- THE TASK
What follows is a set of entries. Give them again exactly, without the pictures.
START THE INPUT
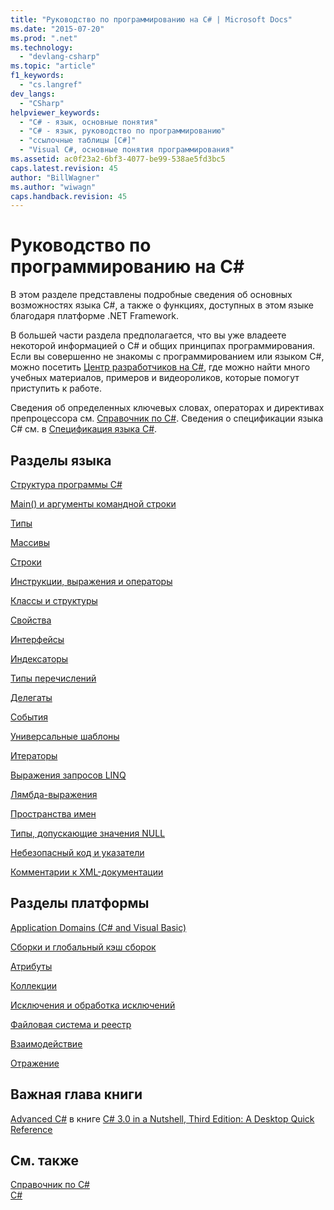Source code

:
 ```yaml
---
title: "Руководство по программированию на C# | Microsoft Docs"
ms.date: "2015-07-20"
ms.prod: ".net"
ms.technology: 
  - "devlang-csharp"
ms.topic: "article"
f1_keywords: 
  - "cs.langref"
dev_langs: 
  - "CSharp"
helpviewer_keywords: 
  - "C# - язык, основные понятия"
  - "C# - язык, руководство по программированию"
  - "ссылочные таблицы [C#]"
  - "Visual C#, основные понятия программирования"
ms.assetid: ac0f23a2-6bf3-4077-be99-538ae5fd3bc5
caps.latest.revision: 45
author: "BillWagner"
ms.author: "wiwagn"
caps.handback.revision: 45
---
```

# Руководство по программированию на C# #
В этом разделе представлены подробные сведения об основных возможностях языка C\#, а также о функциях, доступных в этом языке благодаря платформе .NET Framework.  
  
 В большей части раздела предполагается, что вы уже владеете некоторой информацией о C\# и общих принципах программирования.  Если вы совершенно не знакомы с программированием или языком C\#, можно посетить [Центр разработчиков на C\#](http://go.microsoft.com/fwlink/?linkid=95125), где можно найти много учебных материалов, примеров и видеороликов, которые помогут приступить к работе.  
  
 Сведения об определенных ключевых словах, операторах и директивах препроцессора см. [Справочник по C\#](../../csharp/language-reference/index.md).  Сведения о спецификации языка C\# см. в [Спецификация языка C\#](../../csharp/language-reference/language-specification.md).  
  
## Разделы языка  
 [Структура программы C\#](../../csharp/programming-guide/inside-a-program/index.md)  
  
 [Main\(\) и аргументы командной строки](../../csharp/programming-guide/main-and-command-args/main-and-command-line-arguments.md)  
  
 [Типы](../../csharp/programming-guide/types/index.md)  
  
 [Массивы](../../csharp/programming-guide/arrays/index.md)  
  
 [Строки](../../csharp/programming-guide/strings/index.md)  
  
 [Инструкции, выражения и операторы](../../csharp/programming-guide/statements-expressions-operators/index.md)  
  
 [Классы и структуры](../../csharp/programming-guide/classes-and-structs/index.md)  
  
 [Свойства](../../csharp/programming-guide/classes-and-structs/properties.md)  
  
 [Интерфейсы](../../csharp/programming-guide/interfaces/index.md)  
  
 [Индексаторы](../../csharp/programming-guide/indexers/index.md)  
  
 [Типы перечислений](../../csharp/programming-guide/enumeration-types.md)  
  
 [Делегаты](../../csharp/programming-guide/delegates/index.md)  
  
 [События](../../csharp/programming-guide/events/index.md)  
  
 [Универсальные шаблоны](../../csharp/programming-guide/generics/index.md)  
  
 [Итераторы](../Topic/Iterators%20\(C%23%20and%20Visual%20Basic\).md)  
  
 [Выражения запросов LINQ](../../csharp/programming-guide/linq-query-expressions/index.md)  
  
 [Лямбда\-выражения](../../csharp/programming-guide/statements-expressions-operators/lambda-expressions.md)  
  
 [Пространства имен](../../csharp/programming-guide/namespaces/index.md)  
  
 [Типы, допускающие значения NULL](../../csharp/programming-guide/nullable-types/index.md)  
  
 [Небезопасный код и указатели](../../csharp/programming-guide/unsafe-code-pointers/index.md)  
  
 [Комментарии к XML\-документации](../../csharp/programming-guide/xmldoc/xml-documentation-comments.md)  
  
## Разделы платформы  
 [Application Domains \(C\# and Visual Basic\)](http://msdn.microsoft.com/ru-ru/1bc2939a-79db-4a4a-a677-4a2ce6de2b1e)  
  
 [Сборки и глобальный кэш сборок](../Topic/Assemblies%20and%20the%20Global%20Assembly%20Cache%20\(C%23%20and%20Visual%20Basic\).md)  
  
 [Атрибуты](../Topic/Attributes%20\(C%23%20and%20Visual%20Basic\).md)  
  
 [Коллекции](../Topic/Collections%20\(C%23%20and%20Visual%20Basic\).md)  
  
 [Исключения и обработка исключений](../../csharp/programming-guide/exceptions/exceptions-and-exception-handling.md)  
  
 [Файловая система и реестр](../../csharp/programming-guide/file-system/file-system-and-the-registry.md)  
  
 [Взаимодействие](../../csharp/programming-guide/interop/interoperability.md)  
  
 [Отражение](../Topic/Reflection%20\(C%23%20and%20Visual%20Basic\).md)  
  
## Важная глава книги  
 [Advanced C\#](http://go.microsoft.com/fwlink/?LinkId=195407) в книге [C\# 3.0 in a Nutshell, Third Edition: A Desktop Quick Reference](http://go.microsoft.com/fwlink/?LinkId=195406)  
  
## См. также  
 [Справочник по C\#](../../csharp/language-reference/index.md)   
 [C\#](../../csharp/csharp.md)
END THE INPUT
- OUTPUT BELOW
Source code

:
 ```yaml
---
title: "Руководство по программированию на C# | Microsoft Docs"
ms.date: "2015-07-20"
ms.prod: ".net"
ms.technology: 
  - "devlang-csharp"
ms.topic: "article"
f1_keywords: 
  - "cs.langref"
dev_langs: 
  - "CSharp"
helpviewer_keywords: 
  - "C# - язык, основные понятия"
  - "C# - язык, руководство по программированию"
  - "ссылочные таблицы [C#]"
  - "Visual C#, основные понятия программирования"
ms.assetid: ac0f23a2-6bf3-4077-be99-538ae5fd3bc5
caps.latest.revision: 45
author: "BillWagner"
ms.author: "wiwagn"
caps.handback.revision: 45
---
```

# Руководство по программированию на C# #
В этом разделе представлены подробные сведения об основных возможностях языка C\#, а также о функциях, доступных в этом языке благодаря платформе .NET Framework.  
  
 В большей части раздела предполагается, что вы уже владеете некоторой информацией о C\# и общих принципах программирования.  Если вы совершенно не знакомы с программированием или языком C\#, можно посетить [Центр разработчиков на C\#](http://go.microsoft.com/fwlink/?linkid=95125), где можно найти много учебных материалов, примеров и видеороликов, которые помогут приступить к работе.  
  
 Сведения об определенных ключевых словах, операторах и директивах препроцессора см. [Справочник по C\#](../../csharp/language-reference/index.md).  Сведения о спецификации языка C\# см. в [Спецификация языка C\#](../../csharp/language-reference/language-specification.md).  
  
## Разделы языка  
 [Структура программы C\#](../../csharp/programming-guide/inside-a-program/index.md)  
  
 [Main\(\) и аргументы командной строки](../../csharp/programming-guide/main-and-command-args/main-and-command-line-arguments.md)  
  
 [Типы](../../csharp/programming-guide/types/index.md)  
  
 [Массивы](../../csharp/programming-guide/arrays/index.md)  
  
 [Строки](../../csharp/programming-guide/strings/index.md)  
  
 [Инструкции, выражения и операторы](../../csharp/programming-guide/statements-expressions-operators/index.md)  
  
 [Классы и структуры](../../csharp/programming-guide/classes-and-structs/index.md)  
  
 [Свойства](../../csharp/programming-guide/classes-and-structs/properties.md)  
  
 [Интерфейсы](../../csharp/programming-guide/interfaces/index.md)  
  
 [Индексаторы](../../csharp/programming-guide/indexers/index.md)  
  
 [Типы перечислений](../../csharp/programming-guide/enumeration-types.md)  
  
 [Делегаты](../../csharp/programming-guide/delegates/index.md)  
  
 [События](../../csharp/programming-guide/events/index.md)  
  
 [Универсальные шаблоны](../../csharp/programming-guide/generics/index.md)  
  
 [Итераторы](../Topic/Iterators%20\(C%23%20and%20Visual%20Basic\).md)  
  
 [Выражения запросов LINQ](../../csharp/programming-guide/linq-query-expressions/index.md)  
  
 [Лямбда\-выражения](../../csharp/programming-guide/statements-expressions-operators/lambda-expressions.md)  
  
 [Пространства имен](../../csharp/programming-guide/namespaces/index.md)  
  
 [Типы, допускающие значения NULL](../../csharp/programming-guide/nullable-types/index.md)  
  
 [Небезопасный код и указатели](../../csharp/programming-guide/unsafe-code-pointers/index.md)  
  
 [Комментарии к XML\-документации](../../csharp/programming-guide/xmldoc/xml-documentation-comments.md)  
  
## Разделы платформы  
 [Application Domains \(C\# and Visual Basic\)](http://msdn.microsoft.com/ru-ru/1bc2939a-79db-4a4a-a677-4a2ce6de2b1e)  
  
 [Сборки и глобальный кэш сборок](../Topic/Assemblies%20and%20the%20Global%20Assembly%20Cache%20\(C%23%20and%20Visual%20Basic\).md)  
  
 [Атрибуты](../Topic/Attributes%20\(C%23%20and%20Visual%20Basic\).md)  
  
 [Коллекции](../Topic/Collections%20\(C%23%20and%20Visual%20Basic\).md)  
  
 [Исключения и обработка исключений](../../csharp/programming-guide/exceptions/exceptions-and-exception-handling.md)  
  
 [Файловая система и реестр](../../csharp/programming-guide/file-system/file-system-and-the-registry.md)  
  
 [Взаимодействие](../../csharp/programming-guide/interop/interoperability.md)  
  
 [Отражение](../Topic/Reflection%20\(C%23%20and%20Visual%20Basic\).md)  
  
## Важная глава книги  
 [Advanced C\#](http://go.microsoft.com/fwlink/?LinkId=195407) в книге [C\# 3.0 in a Nutshell, Third Edition: A Desktop Quick Reference](http://go.microsoft.com/fwlink/?LinkId=195406)  
  
## См. также  
 [Справочник по C\#](../../csharp/language-reference/index.md)   
 [C\#](../../csharp/csharp.md)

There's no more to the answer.